Currently the DHBW offers 21 courses of study with about 90 branches from the sections economic science, technics and social science.

Partner companies in the field of information technology are, e.g., SAP, Hewlett Packard Enterprise, IBM, Atos and Accenture. Examples in engineering are Airbus, Siemens, Bosch, Freudenberg and Ziehl-Abegg.

==Campuses and satellite campuses==

| Campus | Founded | Staff | Enrollment |
|---|---|---|---|
| DHBW Heidenheim | 1976 | 102 | 2380 |
| DHBW Heilbronn | 2014 | >50 | >1000 |
| DHBW Karlsruhe | 1979 | 111 | 2376 |
| DHBW Lörrach | 1981 | 100 | 1706 |
| DHBW Mannheim | 1974 | 190 | 5476 |
| DHBW Mosbach | 1980 | 110 | 2307 |
| DHBW Mosbach Campus Bad Mergentheim | 2002 | 29 | 403 |
| DHBW Ravensburg | 1978 | 94 | 1935 |
| DHBW Ravensburg Campus Friedrichshafen | 2004 | 34 | 762 |
| DHBW Stuttgart | 1974 | 244 | 5803 |
| DHBW Stuttgart Campus Horb | 1989 | 42 | 783 |
| DHBW Villingen-Schwenningen | 1975 | 110 | 1989 |

== International ==
The Baden-Württemberg Cooperative State University (Duale Hochschule Baden-Württemberg, DHBW) engages in international academic cooperation through institutional partnerships, mobility programs, and participation in European and global networks. The university is a participant in the Erasmus+ programme and maintains bilateral agreements with institutions in Europe, North America, Asia, and other regions.

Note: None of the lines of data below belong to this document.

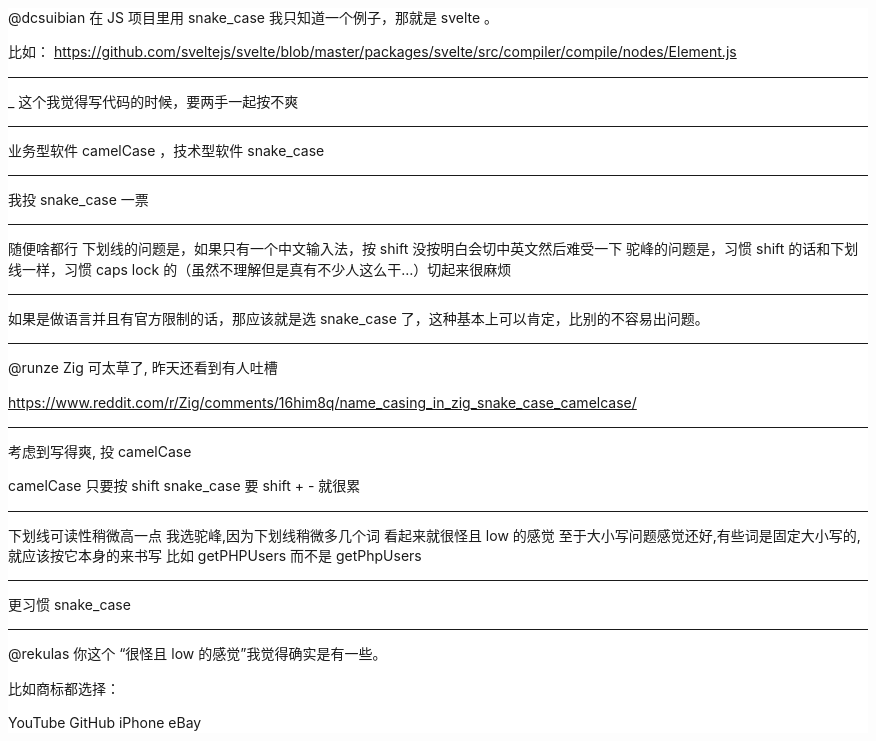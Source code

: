 @dcsuibian 在 JS 项目里用 snake_case 我只知道一个例子，那就是 svelte 。

比如： https://github.com/sveltejs/svelte/blob/master/packages/svelte/src/compiler/compile/nodes/Element.js

---------------------------------------------------

_ 这个我觉得写代码的时候，要两手一起按不爽

---------------------------------------------------

业务型软件 camelCase ，技术型软件 snake_case

---------------------------------------------------

我投 snake_case 一票

---------------------------------------------------

随便啥都行
下划线的问题是，如果只有一个中文输入法，按 shift 没按明白会切中英文然后难受一下
驼峰的问题是，习惯 shift 的话和下划线一样，习惯 caps lock 的（虽然不理解但是真有不少人这么干…）切起来很麻烦

---------------------------------------------------

如果是做语言并且有官方限制的话，那应该就是选 snake_case 了，这种基本上可以肯定，比别的不容易出问题。

---------------------------------------------------

@runze Zig 可太草了, 昨天还看到有人吐槽

https://www.reddit.com/r/Zig/comments/16him8q/name_casing_in_zig_snake_case_camelcase/

---------------------------------------------------

考虑到写得爽, 投 camelCase

camelCase 只要按 shift
snake_case 要 shift + - 就很累

---------------------------------------------------

下划线可读性稍微高一点
我选驼峰,因为下划线稍微多几个词 看起来就很怪且 low 的感觉
至于大小写问题感觉还好,有些词是固定大小写的,就应该按它本身的来书写
比如 getPHPUsers 而不是 getPhpUsers

---------------------------------------------------

更习惯 snake_case

---------------------------------------------------

@rekulas 你这个 “很怪且 low 的感觉”我觉得确实是有一些。

比如商标都选择：

YouTube
GitHub
iPhone
eBay
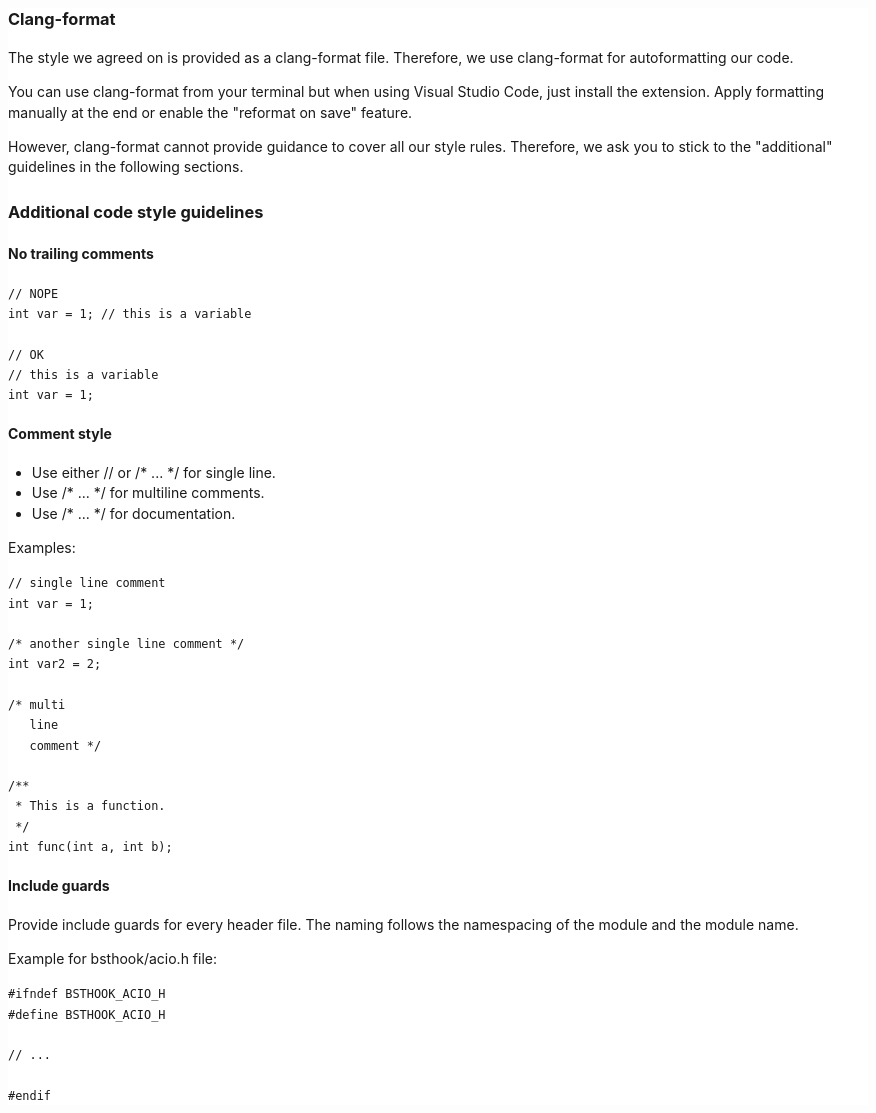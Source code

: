 ### Clang-format
The style we agreed on is provided as a clang-format file. Therefore, we use clang-format for autoformatting our code.

You can use clang-format from your terminal but when using Visual Studio Code, just install the extension. Apply
formatting manually at the end or enable the "reformat on save" feature.

However, clang-format cannot provide guidance to cover all our style rules. Therefore, we ask you to stick to the 
"additional" guidelines in the following sections.

### Additional code style guidelines
#### No trailing comments
```
// NOPE
int var = 1; // this is a variable

// OK
// this is a variable
int var = 1;
```

#### Comment style
* Use either // or /* ... */ for single line.
* Use /* ... */ for multiline comments.
* Use /* ... */ for documentation.

Examples:
```
// single line comment
int var = 1;

/* another single line comment */
int var2 = 2;

/* multi
   line
   comment */

/**
 * This is a function.
 */
int func(int a, int b);
```

#### Include guards
Provide include guards for every header file. The naming follows the namespacing of the module and the module name.

Example for bsthook/acio.h file:
```
#ifndef BSTHOOK_ACIO_H
#define BSTHOOK_ACIO_H

// ...

#endif
```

Several campuses offer structured exchange programs, including English-language modules and semesters for incoming students. These programs are designed to align with the dual study model and are integrated into the academic calendar of the respective locations.

DHBW is a member of the EU4DUAL alliance, a consortium of European institutions focusing on dual education formats. Administrative and advisory services for international students and staff are coordinated through the university's Central International Office and local international offices at individual campuses.

== Student clubs ==
The Baden-Württemberg Cooperative State University (DHBW) offers a wide variety of student organizations, including several formula student teams and other various projects.

=== DHBW Ravensburg ===
The Ravensburg campus is home to the Formula Student team Global Formula Racing as well as the student-led aerospace initiative SeeSat.

Global Formula Racing (GFR) is an international collaboration formed in 2009 by combining the teams of DHBW Ravensburg and Oregon State University (OSU) in the United States. Students across both continents collaborate to design, manufacture, and race cars for the Formula SAE and Formula Student competitions. GFR is a highly decorated team, securing numerous championship titles worldwide.

SeeSat focuses on the design and construction of a miniature satellite (CubeSat). Their ongoing ERWIN (Emission of Radiation based Wildfire INvestigation) project is designed to identify and track forest fires from space.